## PROBLEM DESCRIPTION
Each line containing the string "name" should be copied out of the entries.

(Dataset entries)
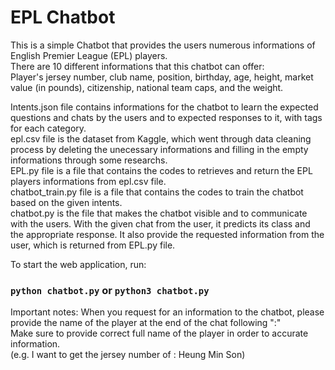 # EPL Chatbot
This is a simple Chatbot that provides the users numerous informations of English Premier League (EPL) players. <br />
There are 10 different informations that this chatbot can offer: <br />
Player's jersey number, club name, position, birthday, age, height, market value (in pounds), citizenship, national team caps, and the weight.

Intents.json file contains informations for the chatbot to learn the expected questions and chats by the users and to expected responses to it, with tags for each category. <br />
epl.csv file is the dataset from Kaggle, which went through data cleaning process by deleting the unecessary informations and filling in the empty informations through some researchs. <br />
EPL.py file is a file that contains the codes to retrieves and return the EPL players informations from epl.csv file. <br />
chatbot_train.py file is a file that contains the codes to train the chatbot based on the given intents. <br />
chatbot.py is the file that makes the chatbot visible and to communicate with the users. With the given chat from the user, it predicts its class and the appropriate response. It also provide the requested information from the user, which is returned from EPL.py file.

To start the web application, run:
### `python chatbot.py` or `python3 chatbot.py`

Important notes:
When you request for an information to the chatbot, please provide the name of the player at the end of the chat following ":" <br />
Make sure to provide correct full name of the player in order to accurate information. <br />
(e.g. I want to get the jersey number of : Heung Min Son)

## RESPONSE AREA
Player's jersey number, club name, position, birthday, age, height, market value (in pounds), citizenship, national team caps, and the weight.
When you request for an information to the chatbot, please provide the name of the player at the end of the chat following ":" <br />
Make sure to provide correct full name of the player in order to accurate information. <br />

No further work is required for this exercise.